Tell how many lines in the data below hold the string "gbarbadillo"; give nothing but the number.

Stored data entries:
- - - - -
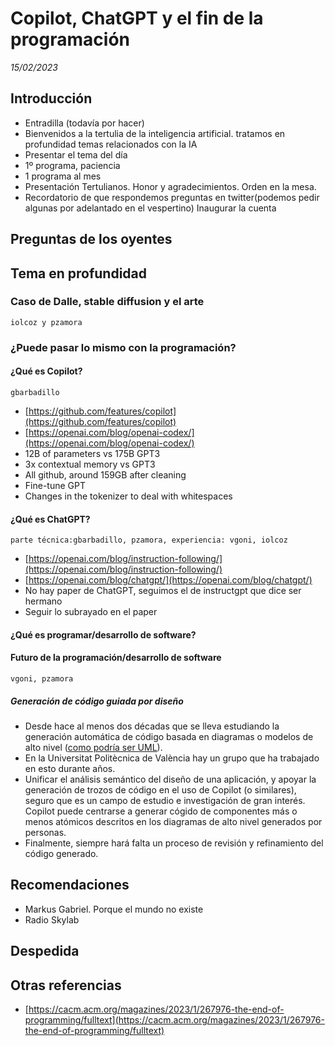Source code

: # Copilot, ChatGPT y el fin de la programación

_15/02/2023_

## Introducción

- Entradilla (todavía por hacer)
- Bienvenidos a la tertulia de la inteligencia artificial. tratamos en profundidad temas relacionados con la IA
- Presentar el tema del día
- 1º programa, paciencia
- 1 programa al mes
- Presentación Tertulianos. Honor y agradecimientos. Orden en la mesa.
- Recordatorio de que respondemos preguntas en twitter(podemos pedir algunas por adelantado en el vespertino) Inaugurar la cuenta

## Preguntas de los oyentes

## Tema en profundidad

### Caso de Dalle, stable diffusion y el arte

`iolcoz y pzamora`

### ¿Puede pasar lo mismo con la programación?

#### ¿Qué es Copilot? 

`gbarbadillo`

- [https://github.com/features/copilot](https://github.com/features/copilot)
- [https://openai.com/blog/openai-codex/](https://openai.com/blog/openai-codex/)
- 12B of parameters vs 175B GPT3
- 3x contextual memory vs GPT3
- All github, around 159GB after cleaning
- Fine-tune GPT
- Changes in the tokenizer to deal with whitespaces

#### ¿Qué es ChatGPT?

`parte técnica:gbarbadillo, pzamora, experiencia: vgoni, iolcoz`

- [https://openai.com/blog/instruction-following/](https://openai.com/blog/instruction-following/)
- [https://openai.com/blog/chatgpt/](https://openai.com/blog/chatgpt/)
- No hay paper de ChatGPT, seguimos el de instructgpt que dice ser hermano
- Seguir lo subrayado en el paper

#### ¿Qué es programar/desarrollo de software?

#### Futuro de la programación/desarrollo de software

`vgoni, pzamora`

##### Generación de código guiada por diseño

- Desde hace al menos dos décadas que se lleva estudiando la generación automática de código basada en diagramas o modelos de alto nivel ([como podría ser UML](https://www.ajol.info/index.php/swj/article/view/183612)).
- En la Universitat Politècnica de València hay un grupo que ha trabajado en esto durante años.
- Unificar el análisis semántico del diseño de una aplicación, y apoyar la generación de trozos de código en el uso de Copilot (o similares), seguro que es un campo de estudio e investigación de gran interés. Copilot puede centrarse a generar cógido de  componentes más o menos atómicos descritos en los diagramas de alto nivel generados por personas.
- Finalmente, siempre hará falta un proceso de revisión y refinamiento del código generado.

## Recomendaciones

- Markus Gabriel. Porque el mundo no existe 
- Radio Skylab

## Despedida

## Otras referencias

- [https://cacm.acm.org/magazines/2023/1/267976-the-end-of-programming/fulltext](https://cacm.acm.org/magazines/2023/1/267976-the-end-of-programming/fulltext)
- - - - -
THE ANSWER: 2